All this leaving in stages is confusing too, why doesn't he just leave.
it would be far better for all of them, especially the dc.

lightofthrees Sun 02-Oct-16 16:07:07

I have said that to him gilly, but obviously I don't want to say too much about what is best for his kids.

I've asked why it has to effect the kids and I've said I don't expect him to leave the annex. He says it would turn into a war zone if his stbxw knew because and the tension would be much worse. I'm sure it may be, but the kids don't need to go through that - as far as I'm concerned he needs to grow up and deal with it. Clearly I wasn't worth that.

Revealall Sun 02-Oct-16 16:07:50

Either way it would actually be better not to date someone separated until they were actually divorced.
At least then you know you have him as single man, you don't have to get involved in the minutia of the divorce.

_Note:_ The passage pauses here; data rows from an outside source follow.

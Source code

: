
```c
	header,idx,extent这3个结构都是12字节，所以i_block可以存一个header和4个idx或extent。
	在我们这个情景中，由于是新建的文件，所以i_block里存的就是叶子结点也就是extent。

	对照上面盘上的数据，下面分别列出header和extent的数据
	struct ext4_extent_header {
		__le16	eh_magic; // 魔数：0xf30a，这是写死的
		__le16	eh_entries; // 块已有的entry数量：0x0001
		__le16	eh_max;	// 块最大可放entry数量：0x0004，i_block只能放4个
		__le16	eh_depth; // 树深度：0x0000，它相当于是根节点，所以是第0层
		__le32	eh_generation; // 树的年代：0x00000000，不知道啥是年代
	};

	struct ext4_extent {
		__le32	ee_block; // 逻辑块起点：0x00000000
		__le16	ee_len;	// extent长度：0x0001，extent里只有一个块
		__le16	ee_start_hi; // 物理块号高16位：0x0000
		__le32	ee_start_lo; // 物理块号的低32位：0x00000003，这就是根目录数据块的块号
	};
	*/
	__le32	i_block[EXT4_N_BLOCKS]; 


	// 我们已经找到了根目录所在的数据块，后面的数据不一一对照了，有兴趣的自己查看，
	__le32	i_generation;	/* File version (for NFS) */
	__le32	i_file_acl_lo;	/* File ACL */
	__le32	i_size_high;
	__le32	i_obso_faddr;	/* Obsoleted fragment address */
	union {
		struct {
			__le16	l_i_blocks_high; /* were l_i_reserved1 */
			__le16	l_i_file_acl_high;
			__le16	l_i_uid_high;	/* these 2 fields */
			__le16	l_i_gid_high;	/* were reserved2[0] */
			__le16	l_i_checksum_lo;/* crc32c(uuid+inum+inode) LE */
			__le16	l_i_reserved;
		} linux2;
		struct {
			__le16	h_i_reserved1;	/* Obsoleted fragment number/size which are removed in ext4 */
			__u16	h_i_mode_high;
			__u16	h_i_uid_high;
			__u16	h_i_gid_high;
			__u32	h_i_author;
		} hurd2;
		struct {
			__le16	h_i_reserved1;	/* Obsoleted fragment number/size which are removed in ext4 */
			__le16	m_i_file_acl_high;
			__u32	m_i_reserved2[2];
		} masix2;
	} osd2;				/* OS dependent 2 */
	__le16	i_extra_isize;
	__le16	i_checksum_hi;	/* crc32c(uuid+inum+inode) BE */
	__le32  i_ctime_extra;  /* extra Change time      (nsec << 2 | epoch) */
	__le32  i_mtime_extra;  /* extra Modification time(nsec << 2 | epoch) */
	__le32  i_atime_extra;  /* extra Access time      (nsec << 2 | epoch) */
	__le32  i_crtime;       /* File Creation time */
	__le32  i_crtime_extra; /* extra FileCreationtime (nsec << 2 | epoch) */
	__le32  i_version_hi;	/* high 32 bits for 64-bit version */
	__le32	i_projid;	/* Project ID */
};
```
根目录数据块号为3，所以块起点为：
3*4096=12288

I had a friend in exactly this situation so it does happen.The husband and wife had totally seperated a few years before. Neither of them had romantic feelings for the other. Even so it did get acrimonious at times. My friend and the husband are still together but she has had to put up with supporting him through a breakup which has nothing to do with her and has had to live through the husband and wife dealing with their new arrangements.
Not ideal when what you really want in a new relationship is romance, shagging and maybe promise of a happy future.

Trifleorbust Sun 02-Oct-16 16:08:11

So really it's just separate bedrooms? Well, lots of married couples do that. I think your first instinct is correct. He won't tell his kids, wider family or friends that they're separated because they're not. He won't tell his wife is seeing someone else (and has been for 10 months) because they're not (separated).

HandyWoman Sun 02-Oct-16 16:08:37

Well some people will say 'good for him/fair enough' etc for doing things this way but from where I'm standing this is a man happy to live a lie, the kids probably see right through it. The kind of man who ran his life this way would not be for me.

If you're looking at 3 more years of this then walk away.

In fact, run...

Lelloteddy Sun 02-Oct-16 16:09:00

So even if they ARE separated, you'd have to stay a secret for another three years?
Bollocks to that.

lightofthrees Sun 02-Oct-16 16:10:13

Reveal that's a good point and ive considered all that as well. If he can't be arsed to have the conversation for us, then why should I stand by him in such a messy situation. Hopefully I will look back and be glad I ended it. I really did love him and believe in him. I still feel so confused about it all.